(Beginning of LISTED ENTRIES)

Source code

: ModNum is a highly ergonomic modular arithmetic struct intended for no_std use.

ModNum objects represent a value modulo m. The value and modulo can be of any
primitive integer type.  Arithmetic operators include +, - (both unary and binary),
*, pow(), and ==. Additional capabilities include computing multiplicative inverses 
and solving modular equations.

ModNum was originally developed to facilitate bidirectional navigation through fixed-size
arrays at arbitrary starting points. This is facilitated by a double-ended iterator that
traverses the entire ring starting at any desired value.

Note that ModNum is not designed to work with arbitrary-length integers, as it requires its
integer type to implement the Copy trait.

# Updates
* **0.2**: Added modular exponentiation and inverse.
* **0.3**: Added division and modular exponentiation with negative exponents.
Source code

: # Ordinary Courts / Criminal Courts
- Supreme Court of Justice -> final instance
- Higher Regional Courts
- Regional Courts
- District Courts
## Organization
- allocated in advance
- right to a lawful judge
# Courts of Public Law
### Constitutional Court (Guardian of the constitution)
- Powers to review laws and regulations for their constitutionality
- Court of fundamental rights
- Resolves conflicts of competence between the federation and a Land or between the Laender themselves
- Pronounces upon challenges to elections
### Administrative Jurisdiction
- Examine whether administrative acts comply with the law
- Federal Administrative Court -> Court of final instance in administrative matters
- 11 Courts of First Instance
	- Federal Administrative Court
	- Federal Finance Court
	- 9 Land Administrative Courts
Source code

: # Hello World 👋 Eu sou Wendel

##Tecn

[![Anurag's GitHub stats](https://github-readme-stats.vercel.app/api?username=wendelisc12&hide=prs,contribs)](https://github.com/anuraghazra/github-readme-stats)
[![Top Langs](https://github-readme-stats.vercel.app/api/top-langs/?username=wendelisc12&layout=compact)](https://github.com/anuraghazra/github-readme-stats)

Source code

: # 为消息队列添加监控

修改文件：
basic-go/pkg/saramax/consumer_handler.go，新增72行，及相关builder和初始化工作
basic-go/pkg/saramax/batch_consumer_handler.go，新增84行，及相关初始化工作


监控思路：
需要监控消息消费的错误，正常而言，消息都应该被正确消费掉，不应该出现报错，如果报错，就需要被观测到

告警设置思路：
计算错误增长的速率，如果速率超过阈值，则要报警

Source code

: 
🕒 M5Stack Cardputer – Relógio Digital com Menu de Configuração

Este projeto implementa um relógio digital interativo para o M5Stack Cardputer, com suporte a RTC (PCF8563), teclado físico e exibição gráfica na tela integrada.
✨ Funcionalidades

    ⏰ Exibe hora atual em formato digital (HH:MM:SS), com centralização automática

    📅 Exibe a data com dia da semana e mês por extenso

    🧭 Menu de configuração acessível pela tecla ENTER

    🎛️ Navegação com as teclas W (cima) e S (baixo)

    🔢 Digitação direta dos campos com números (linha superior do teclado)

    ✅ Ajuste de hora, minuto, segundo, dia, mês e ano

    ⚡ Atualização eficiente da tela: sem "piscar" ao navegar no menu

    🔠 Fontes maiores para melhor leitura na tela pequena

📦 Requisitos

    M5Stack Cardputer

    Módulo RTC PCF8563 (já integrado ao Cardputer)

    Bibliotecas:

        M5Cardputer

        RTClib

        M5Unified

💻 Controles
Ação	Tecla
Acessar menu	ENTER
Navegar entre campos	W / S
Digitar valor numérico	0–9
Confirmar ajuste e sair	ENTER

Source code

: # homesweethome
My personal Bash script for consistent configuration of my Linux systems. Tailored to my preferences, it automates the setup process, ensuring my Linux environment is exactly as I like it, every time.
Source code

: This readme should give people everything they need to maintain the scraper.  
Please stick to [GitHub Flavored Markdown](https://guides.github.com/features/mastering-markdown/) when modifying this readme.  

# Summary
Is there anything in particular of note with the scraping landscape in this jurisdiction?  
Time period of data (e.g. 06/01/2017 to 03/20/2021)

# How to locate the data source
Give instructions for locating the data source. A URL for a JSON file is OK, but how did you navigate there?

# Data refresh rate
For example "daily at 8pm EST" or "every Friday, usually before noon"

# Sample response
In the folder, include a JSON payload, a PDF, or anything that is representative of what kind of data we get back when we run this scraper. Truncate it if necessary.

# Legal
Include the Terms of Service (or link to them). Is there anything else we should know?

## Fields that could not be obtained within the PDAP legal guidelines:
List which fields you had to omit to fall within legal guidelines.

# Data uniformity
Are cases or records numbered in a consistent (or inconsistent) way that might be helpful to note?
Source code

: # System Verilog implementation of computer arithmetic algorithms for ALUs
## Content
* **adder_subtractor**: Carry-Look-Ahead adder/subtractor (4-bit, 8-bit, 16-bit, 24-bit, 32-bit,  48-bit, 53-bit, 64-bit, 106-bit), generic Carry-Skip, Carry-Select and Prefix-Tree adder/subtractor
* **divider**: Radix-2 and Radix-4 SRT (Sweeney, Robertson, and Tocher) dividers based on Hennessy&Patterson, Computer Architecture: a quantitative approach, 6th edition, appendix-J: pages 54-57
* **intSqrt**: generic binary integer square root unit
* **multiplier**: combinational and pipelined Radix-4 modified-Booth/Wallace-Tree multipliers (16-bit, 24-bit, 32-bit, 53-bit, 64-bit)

(End of LISTED ENTRIES)

=== EXERCISE ===
Could you retype the whole listing above without altering a word?

=== TASK ANSWER ===
Source code

: ModNum is a highly ergonomic modular arithmetic struct intended for no_std use.

ModNum objects represent a value modulo m. The value and modulo can be of any
primitive integer type.  Arithmetic operators include +, - (both unary and binary),
*, pow(), and ==. Additional capabilities include computing multiplicative inverses 
and solving modular equations.

ModNum was originally developed to facilitate bidirectional navigation through fixed-size
arrays at arbitrary starting points. This is facilitated by a double-ended iterator that
traverses the entire ring starting at any desired value.

Note that ModNum is not designed to work with arbitrary-length integers, as it requires its
integer type to implement the Copy trait.

# Updates
* **0.2**: Added modular exponentiation and inverse.
* **0.3**: Added division and modular exponentiation with negative exponents.
Source code

: # Ordinary Courts / Criminal Courts
- Supreme Court of Justice -> final instance
- Higher Regional Courts
- Regional Courts
- District Courts
## Organization
- allocated in advance
- right to a lawful judge
# Courts of Public Law
### Constitutional Court (Guardian of the constitution)
- Powers to review laws and regulations for their constitutionality
- Court of fundamental rights
- Resolves conflicts of competence between the federation and a Land or between the Laender themselves
- Pronounces upon challenges to elections
### Administrative Jurisdiction
- Examine whether administrative acts comply with the law
- Federal Administrative Court -> Court of final instance in administrative matters
- 11 Courts of First Instance
	- Federal Administrative Court
	- Federal Finance Court
	- 9 Land Administrative Courts
Source code

: # Hello World 👋 Eu sou Wendel

##Tecn

[![Anurag's GitHub stats](https://github-readme-stats.vercel.app/api?username=wendelisc12&hide=prs,contribs)](https://github.com/anuraghazra/github-readme-stats)
[![Top Langs](https://github-readme-stats.vercel.app/api/top-langs/?username=wendelisc12&layout=compact)](https://github.com/anuraghazra/github-readme-stats)

Source code

: # 为消息队列添加监控

修改文件：
basic-go/pkg/saramax/consumer_handler.go，新增72行，及相关builder和初始化工作
basic-go/pkg/saramax/batch_consumer_handler.go，新增84行，及相关初始化工作


监控思路：
需要监控消息消费的错误，正常而言，消息都应该被正确消费掉，不应该出现报错，如果报错，就需要被观测到

告警设置思路：
计算错误增长的速率，如果速率超过阈值，则要报警

Source code

: 
🕒 M5Stack Cardputer – Relógio Digital com Menu de Configuração

Este projeto implementa um relógio digital interativo para o M5Stack Cardputer, com suporte a RTC (PCF8563), teclado físico e exibição gráfica na tela integrada.
✨ Funcionalidades

    ⏰ Exibe hora atual em formato digital (HH:MM:SS), com centralização automática

    📅 Exibe a data com dia da semana e mês por extenso

    🧭 Menu de configuração acessível pela tecla ENTER

    🎛️ Navegação com as teclas W (cima) e S (baixo)

    🔢 Digitação direta dos campos com números (linha superior do teclado)

    ✅ Ajuste de hora, minuto, segundo, dia, mês e ano

    ⚡ Atualização eficiente da tela: sem "piscar" ao navegar no menu

    🔠 Fontes maiores para melhor leitura na tela pequena

📦 Requisitos

    M5Stack Cardputer

    Módulo RTC PCF8563 (já integrado ao Cardputer)

    Bibliotecas:

        M5Cardputer

        RTClib

        M5Unified

💻 Controles
Ação	Tecla
Acessar menu	ENTER
Navegar entre campos	W / S
Digitar valor numérico	0–9
Confirmar ajuste e sair	ENTER

Source code

: # homesweethome
My personal Bash script for consistent configuration of my Linux systems. Tailored to my preferences, it automates the setup process, ensuring my Linux environment is exactly as I like it, every time.
Source code

: This readme should give people everything they need to maintain the scraper.  
Please stick to [GitHub Flavored Markdown](https://guides.github.com/features/mastering-markdown/) when modifying this readme.  

# Summary
Is there anything in particular of note with the scraping landscape in this jurisdiction?  
Time period of data (e.g. 06/01/2017 to 03/20/2021)

# How to locate the data source
Give instructions for locating the data source. A URL for a JSON file is OK, but how did you navigate there?

# Data refresh rate
For example "daily at 8pm EST" or "every Friday, usually before noon"

# Sample response
In the folder, include a JSON payload, a PDF, or anything that is representative of what kind of data we get back when we run this scraper. Truncate it if necessary.

# Legal
Include the Terms of Service (or link to them). Is there anything else we should know?

## Fields that could not be obtained within the PDAP legal guidelines:
List which fields you had to omit to fall within legal guidelines.

# Data uniformity
Are cases or records numbered in a consistent (or inconsistent) way that might be helpful to note?
Source code

: # System Verilog implementation of computer arithmetic algorithms for ALUs
## Content
* **adder_subtractor**: Carry-Look-Ahead adder/subtractor (4-bit, 8-bit, 16-bit, 24-bit, 32-bit,  48-bit, 53-bit, 64-bit, 106-bit), generic Carry-Skip, Carry-Select and Prefix-Tree adder/subtractor
* **divider**: Radix-2 and Radix-4 SRT (Sweeney, Robertson, and Tocher) dividers based on Hennessy&Patterson, Computer Architecture: a quantitative approach, 6th edition, appendix-J: pages 54-57
* **intSqrt**: generic binary integer square root unit
* **multiplier**: combinational and pipelined Radix-4 modified-Booth/Wallace-Tree multipliers (16-bit, 24-bit, 32-bit, 53-bit, 64-bit)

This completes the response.